Palden Lhamo is depicted as almost naked, riding a mule whose haunch is marked with an eye. She is adorned with a five-skull crown, indicating that she has extinguished the five poisons of life, namely greed, anger, ignorance, pride, and jealousy. While the Tantric symbol of the sun of wisdom shines from her navel, and her hair is adorned with a crescent moon of compassion, dancing flames roar, and black storm clouds swirl around her. Her naked body is wreathed in snakes and adorned with bone ornaments, along with a long necklace of fifty skulls, symbolizing the fifty worldly states of mind that must be cut off. She carries a brimming skull cup in his left hand, filled with brains deluded by confusion, superstition, and misconception. In her right hand, she holds aloft a sandalwood club marked with a vajra, a ritual weapon symbolizing the properties of a thunderbolt, her weapon to conquer the demon of death. She is accompanied by a Lion-headed Dakini at her rear and a Makara-headed Dakini in front of her, who are enlightened female divinities, symbolizing the general play of energy in the phenomenal world. They serve Palden Lhamo and help to extend her power to purify and transform both the upper world of the conscious mind and the underworld of the unconscious.
Palden Lhamo means Glorious Goddess, a Tibetan form of the ancient Indian goddess Shridevi, which means Graceful Lady. She is also known as Magzor Gyalmo and Remati, and as Remati she was married to Shinje or Yama, an evil-doing king of Lanka, whose passion was to murder and execute his subjects unnecessarily and aimed to wipe out Buddhism from his kingdom as he was an enemy of the dharma and probably felt that it would create hindrances to his bloodthirsty activities.

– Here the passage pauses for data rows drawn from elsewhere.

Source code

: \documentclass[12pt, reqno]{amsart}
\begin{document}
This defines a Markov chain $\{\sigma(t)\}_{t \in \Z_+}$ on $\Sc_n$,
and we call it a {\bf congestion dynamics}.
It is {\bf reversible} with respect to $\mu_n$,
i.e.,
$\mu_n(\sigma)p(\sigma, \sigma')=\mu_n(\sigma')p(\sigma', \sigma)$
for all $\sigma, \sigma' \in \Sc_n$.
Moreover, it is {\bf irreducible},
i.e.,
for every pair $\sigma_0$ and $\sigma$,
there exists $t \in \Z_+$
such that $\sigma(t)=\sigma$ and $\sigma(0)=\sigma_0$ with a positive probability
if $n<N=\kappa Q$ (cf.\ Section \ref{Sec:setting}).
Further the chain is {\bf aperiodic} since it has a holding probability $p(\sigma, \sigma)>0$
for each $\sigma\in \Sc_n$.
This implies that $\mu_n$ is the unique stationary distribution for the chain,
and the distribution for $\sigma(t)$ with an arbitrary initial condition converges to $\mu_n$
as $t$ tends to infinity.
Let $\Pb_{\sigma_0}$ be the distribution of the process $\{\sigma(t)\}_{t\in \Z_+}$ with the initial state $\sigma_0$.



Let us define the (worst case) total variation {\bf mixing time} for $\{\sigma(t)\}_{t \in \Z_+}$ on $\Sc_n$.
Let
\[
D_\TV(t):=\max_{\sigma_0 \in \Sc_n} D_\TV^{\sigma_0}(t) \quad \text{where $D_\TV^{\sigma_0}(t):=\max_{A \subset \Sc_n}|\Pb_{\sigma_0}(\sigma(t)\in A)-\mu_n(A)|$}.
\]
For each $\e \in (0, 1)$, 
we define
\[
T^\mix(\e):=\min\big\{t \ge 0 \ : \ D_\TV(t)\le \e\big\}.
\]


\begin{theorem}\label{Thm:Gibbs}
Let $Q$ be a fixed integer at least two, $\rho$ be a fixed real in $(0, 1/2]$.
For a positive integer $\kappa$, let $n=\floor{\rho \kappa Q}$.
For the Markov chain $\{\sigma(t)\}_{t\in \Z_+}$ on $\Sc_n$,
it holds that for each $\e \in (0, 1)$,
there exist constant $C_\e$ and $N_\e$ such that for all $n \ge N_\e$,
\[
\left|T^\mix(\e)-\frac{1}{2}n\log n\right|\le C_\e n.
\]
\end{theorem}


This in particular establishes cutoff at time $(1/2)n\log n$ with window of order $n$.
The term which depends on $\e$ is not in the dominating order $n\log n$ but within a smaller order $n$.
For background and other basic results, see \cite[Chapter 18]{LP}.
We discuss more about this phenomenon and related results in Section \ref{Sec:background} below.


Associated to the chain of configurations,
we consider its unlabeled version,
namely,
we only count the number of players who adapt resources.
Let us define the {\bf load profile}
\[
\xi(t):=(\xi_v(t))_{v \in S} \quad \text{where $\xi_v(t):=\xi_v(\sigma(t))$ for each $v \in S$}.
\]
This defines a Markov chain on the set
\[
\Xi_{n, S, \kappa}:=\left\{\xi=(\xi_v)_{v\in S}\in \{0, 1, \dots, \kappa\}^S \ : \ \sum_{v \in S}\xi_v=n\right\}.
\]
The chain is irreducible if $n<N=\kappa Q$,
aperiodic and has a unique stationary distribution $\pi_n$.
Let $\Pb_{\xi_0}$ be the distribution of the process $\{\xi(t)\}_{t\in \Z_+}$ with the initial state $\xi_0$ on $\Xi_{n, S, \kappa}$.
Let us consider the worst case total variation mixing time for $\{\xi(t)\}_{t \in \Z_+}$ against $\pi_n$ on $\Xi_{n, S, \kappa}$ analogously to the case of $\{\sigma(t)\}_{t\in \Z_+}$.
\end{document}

However, Remati was strongly against bloodshed and vowed to reform her husband or to end his dynasty. But although she tried for many years, she failed in her mission to rectify her husband, and even her son was growing up following the steps of his father, she decided to take extreme measures. Finally, a day came when the king was for hunting, she killed his son, skinned him, drank his blood in his skull as a kapala or cup, and ate his flesh. After that, she used his skin to make a saddle, place it on her mule, and left the palace, heading towards the north, to her home in Tibet. In the meantime, as Shinje returned and discovered the hideous act of his wife, the enraged king grabbed his bow and with a loud curse shot a poisoned arrow into the air that missed Remati, but stuck the haunch of her mule. Remati healed the injury and transformed the spot of the wound into an eye to watch over the twenty-four regions, and wished her own success to be the one to end the lineage of the despotic kings of Lanka.
According to some other version of the story, after her death, Remati was reborn in hell for her sin. But she fought her way out to the world above, stealing a sword and a bag of diseases from the hell-protectors. However, as she found no peace or purpose to live, she started to pray to the Buddha for a reason to live, when the Buddha Vajradhara (tantric Shakyamuni) appeared before her and instructed her to protect the Dharma.
As she agreed, she emerged as a Dharmapala, associated with the Lion-headed Dakini (Simhamukha) behind her and the Dragon-headed Dakini (Makaravaktra) in front of her, holding the reins of the mule. All of them are surrounded by the four Goddesses of the Seasons, the five Sisters of Long Life, and the twelve Tenma goddesses, the twelve guardian deities in Tibetan Buddhism.